START Given entries
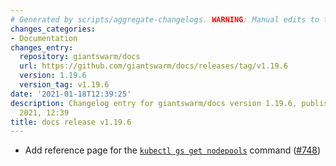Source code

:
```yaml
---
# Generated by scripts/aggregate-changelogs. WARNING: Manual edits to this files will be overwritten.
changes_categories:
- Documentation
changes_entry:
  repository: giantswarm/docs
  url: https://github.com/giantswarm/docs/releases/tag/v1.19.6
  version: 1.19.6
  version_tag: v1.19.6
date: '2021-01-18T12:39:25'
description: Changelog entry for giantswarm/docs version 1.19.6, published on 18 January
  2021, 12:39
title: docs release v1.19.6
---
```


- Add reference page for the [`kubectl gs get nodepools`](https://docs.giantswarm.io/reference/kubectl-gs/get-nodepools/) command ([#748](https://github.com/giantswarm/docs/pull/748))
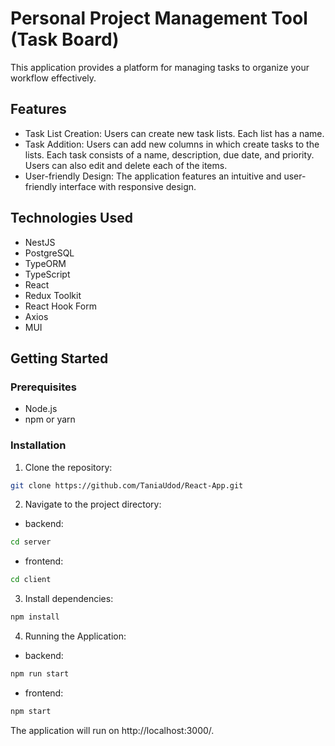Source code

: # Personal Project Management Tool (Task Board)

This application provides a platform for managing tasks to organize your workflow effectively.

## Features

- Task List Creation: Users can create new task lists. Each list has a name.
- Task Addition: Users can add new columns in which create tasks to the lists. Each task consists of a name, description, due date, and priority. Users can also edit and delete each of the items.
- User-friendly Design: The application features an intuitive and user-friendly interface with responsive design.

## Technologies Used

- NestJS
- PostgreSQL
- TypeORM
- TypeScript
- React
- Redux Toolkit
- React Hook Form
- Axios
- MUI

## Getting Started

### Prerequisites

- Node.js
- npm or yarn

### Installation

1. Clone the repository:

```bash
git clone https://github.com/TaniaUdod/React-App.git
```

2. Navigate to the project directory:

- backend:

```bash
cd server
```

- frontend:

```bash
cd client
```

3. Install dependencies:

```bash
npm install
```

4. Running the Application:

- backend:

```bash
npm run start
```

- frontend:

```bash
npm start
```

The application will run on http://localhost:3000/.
END Given entries
Task goal
Copy out all the records exactly as they read, and omit the pictures.

Exercise output
Source code

:
```yaml
---
# Generated by scripts/aggregate-changelogs. WARNING: Manual edits to this files will be overwritten.
changes_categories:
- Documentation
changes_entry:
  repository: giantswarm/docs
  url: https://github.com/giantswarm/docs/releases/tag/v1.19.6
  version: 1.19.6
  version_tag: v1.19.6
date: '2021-01-18T12:39:25'
description: Changelog entry for giantswarm/docs version 1.19.6, published on 18 January
  2021, 12:39
title: docs release v1.19.6
---
```


- Add reference page for the [`kubectl gs get nodepools`](https://docs.giantswarm.io/reference/kubectl-gs/get-nodepools/) command ([#748](https://github.com/giantswarm/docs/pull/748))
Source code

: # Personal Project Management Tool (Task Board)

This application provides a platform for managing tasks to organize your workflow effectively.

## Features

- Task List Creation: Users can create new task lists. Each list has a name.
- Task Addition: Users can add new columns in which create tasks to the lists. Each task consists of a name, description, due date, and priority. Users can also edit and delete each of the items.
- User-friendly Design: The application features an intuitive and user-friendly interface with responsive design.

## Technologies Used

- NestJS
- PostgreSQL
- TypeORM
- TypeScript
- React
- Redux Toolkit
- React Hook Form
- Axios
- MUI

## Getting Started

### Prerequisites

- Node.js
- npm or yarn

### Installation

1. Clone the repository:

```bash
git clone https://github.com/TaniaUdod/React-App.git
```

2. Navigate to the project directory:

- backend:

```bash
cd server
```

- frontend:

```bash
cd client
```

3. Install dependencies:

```bash
npm install
```

4. Running the Application:

- backend:

```bash
npm run start
```

- frontend:

```bash
npm start
```

The application will run on http://localhost:3000/.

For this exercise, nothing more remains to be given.